> **Task description**
Your response must be made up of each line in the data below that contains the string "documentclass".
**** Exercise data ****
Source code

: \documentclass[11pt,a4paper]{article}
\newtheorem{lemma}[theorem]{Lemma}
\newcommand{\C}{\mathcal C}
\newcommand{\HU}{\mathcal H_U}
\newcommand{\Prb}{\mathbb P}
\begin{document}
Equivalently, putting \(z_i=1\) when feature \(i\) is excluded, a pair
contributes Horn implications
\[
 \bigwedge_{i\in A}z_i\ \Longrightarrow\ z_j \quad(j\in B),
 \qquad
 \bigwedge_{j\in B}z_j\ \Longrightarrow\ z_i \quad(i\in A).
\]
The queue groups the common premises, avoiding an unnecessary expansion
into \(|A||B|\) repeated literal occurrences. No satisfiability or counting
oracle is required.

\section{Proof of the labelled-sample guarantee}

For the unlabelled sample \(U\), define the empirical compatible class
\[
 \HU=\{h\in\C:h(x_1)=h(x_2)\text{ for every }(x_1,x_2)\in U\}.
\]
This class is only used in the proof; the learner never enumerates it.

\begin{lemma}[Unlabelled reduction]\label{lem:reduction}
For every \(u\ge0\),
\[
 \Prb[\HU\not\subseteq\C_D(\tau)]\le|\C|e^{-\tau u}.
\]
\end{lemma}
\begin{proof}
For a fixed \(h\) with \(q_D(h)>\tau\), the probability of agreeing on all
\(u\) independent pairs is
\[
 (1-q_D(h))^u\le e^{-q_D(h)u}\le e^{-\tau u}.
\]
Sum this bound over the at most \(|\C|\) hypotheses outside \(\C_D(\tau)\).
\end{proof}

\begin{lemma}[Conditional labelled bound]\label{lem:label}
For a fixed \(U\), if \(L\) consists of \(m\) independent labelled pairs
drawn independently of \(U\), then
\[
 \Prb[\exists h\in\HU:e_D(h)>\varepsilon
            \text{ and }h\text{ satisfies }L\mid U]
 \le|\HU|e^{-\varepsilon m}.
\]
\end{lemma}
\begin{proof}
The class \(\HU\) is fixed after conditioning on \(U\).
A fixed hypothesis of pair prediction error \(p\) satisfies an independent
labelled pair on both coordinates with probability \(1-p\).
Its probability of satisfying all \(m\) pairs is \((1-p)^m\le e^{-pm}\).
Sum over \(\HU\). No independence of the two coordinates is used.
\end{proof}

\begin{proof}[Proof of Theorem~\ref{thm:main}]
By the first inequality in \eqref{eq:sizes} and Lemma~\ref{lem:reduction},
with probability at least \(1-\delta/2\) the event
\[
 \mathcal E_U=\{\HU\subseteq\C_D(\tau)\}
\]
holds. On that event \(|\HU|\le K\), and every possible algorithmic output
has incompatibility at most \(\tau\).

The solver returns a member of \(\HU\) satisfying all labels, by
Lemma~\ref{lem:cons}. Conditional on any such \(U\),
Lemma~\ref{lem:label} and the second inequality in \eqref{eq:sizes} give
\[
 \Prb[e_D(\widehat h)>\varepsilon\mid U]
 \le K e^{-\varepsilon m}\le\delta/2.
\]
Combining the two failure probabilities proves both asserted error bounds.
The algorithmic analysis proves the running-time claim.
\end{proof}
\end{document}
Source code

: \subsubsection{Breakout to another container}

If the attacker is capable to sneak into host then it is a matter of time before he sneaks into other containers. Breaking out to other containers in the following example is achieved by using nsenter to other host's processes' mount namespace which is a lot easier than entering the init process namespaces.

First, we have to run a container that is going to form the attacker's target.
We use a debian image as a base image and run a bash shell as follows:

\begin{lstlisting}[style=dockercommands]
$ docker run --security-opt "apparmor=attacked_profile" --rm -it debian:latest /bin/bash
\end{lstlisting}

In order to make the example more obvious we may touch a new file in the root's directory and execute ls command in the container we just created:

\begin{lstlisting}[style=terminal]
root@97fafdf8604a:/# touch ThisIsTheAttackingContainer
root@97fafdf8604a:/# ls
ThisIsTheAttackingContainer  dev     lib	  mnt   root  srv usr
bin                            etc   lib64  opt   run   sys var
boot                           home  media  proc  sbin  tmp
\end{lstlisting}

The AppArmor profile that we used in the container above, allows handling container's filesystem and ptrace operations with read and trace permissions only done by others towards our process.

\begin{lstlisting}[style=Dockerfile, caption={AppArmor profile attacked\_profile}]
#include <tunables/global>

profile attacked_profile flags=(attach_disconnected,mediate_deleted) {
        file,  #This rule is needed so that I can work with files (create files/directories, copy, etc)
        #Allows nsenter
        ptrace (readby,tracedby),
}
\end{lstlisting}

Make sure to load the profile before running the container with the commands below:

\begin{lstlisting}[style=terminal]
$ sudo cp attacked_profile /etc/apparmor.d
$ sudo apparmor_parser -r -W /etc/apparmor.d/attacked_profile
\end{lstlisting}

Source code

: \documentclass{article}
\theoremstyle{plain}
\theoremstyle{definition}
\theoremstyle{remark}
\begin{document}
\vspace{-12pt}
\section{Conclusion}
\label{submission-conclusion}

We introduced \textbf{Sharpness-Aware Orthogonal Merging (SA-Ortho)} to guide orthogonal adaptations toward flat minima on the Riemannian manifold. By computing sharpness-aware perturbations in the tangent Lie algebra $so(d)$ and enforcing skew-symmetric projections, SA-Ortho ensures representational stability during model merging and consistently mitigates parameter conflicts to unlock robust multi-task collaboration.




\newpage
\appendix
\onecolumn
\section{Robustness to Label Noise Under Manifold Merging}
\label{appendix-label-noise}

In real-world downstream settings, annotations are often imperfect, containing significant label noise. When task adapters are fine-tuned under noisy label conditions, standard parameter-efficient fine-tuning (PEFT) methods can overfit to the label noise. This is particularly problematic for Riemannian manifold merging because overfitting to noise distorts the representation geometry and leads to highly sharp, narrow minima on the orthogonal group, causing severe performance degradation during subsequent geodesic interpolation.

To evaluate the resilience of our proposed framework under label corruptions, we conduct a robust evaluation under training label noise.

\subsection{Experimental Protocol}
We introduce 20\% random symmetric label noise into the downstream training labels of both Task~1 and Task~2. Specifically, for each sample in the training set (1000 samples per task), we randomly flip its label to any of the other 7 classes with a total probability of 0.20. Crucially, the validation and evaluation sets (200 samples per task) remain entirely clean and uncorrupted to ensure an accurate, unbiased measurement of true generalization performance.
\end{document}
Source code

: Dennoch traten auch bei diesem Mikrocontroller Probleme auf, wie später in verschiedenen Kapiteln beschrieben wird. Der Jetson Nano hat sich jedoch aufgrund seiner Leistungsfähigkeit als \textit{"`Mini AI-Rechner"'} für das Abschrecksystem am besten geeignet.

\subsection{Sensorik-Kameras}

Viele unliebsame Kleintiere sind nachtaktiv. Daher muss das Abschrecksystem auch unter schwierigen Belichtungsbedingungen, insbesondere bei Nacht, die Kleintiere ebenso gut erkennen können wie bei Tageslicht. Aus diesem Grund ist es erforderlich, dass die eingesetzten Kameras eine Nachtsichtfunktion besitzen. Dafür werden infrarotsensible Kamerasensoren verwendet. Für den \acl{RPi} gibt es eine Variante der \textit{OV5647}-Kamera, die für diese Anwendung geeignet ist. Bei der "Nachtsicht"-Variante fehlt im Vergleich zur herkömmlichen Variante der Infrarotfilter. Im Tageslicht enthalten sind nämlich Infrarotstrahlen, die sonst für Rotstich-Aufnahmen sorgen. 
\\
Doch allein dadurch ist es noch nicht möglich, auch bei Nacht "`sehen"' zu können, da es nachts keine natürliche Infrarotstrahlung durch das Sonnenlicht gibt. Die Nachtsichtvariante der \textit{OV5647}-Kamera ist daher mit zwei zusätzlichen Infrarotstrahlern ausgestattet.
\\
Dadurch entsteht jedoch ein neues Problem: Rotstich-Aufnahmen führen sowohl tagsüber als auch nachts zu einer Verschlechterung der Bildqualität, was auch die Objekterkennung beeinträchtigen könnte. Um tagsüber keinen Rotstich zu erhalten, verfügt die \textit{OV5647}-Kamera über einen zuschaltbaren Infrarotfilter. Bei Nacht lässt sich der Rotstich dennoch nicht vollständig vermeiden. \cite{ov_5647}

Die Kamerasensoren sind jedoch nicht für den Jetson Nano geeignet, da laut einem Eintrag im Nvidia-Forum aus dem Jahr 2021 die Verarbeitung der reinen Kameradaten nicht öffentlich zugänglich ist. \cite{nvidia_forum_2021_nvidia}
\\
****
> **Result**
: \documentclass[11pt,a4paper]{article}
: \documentclass{article}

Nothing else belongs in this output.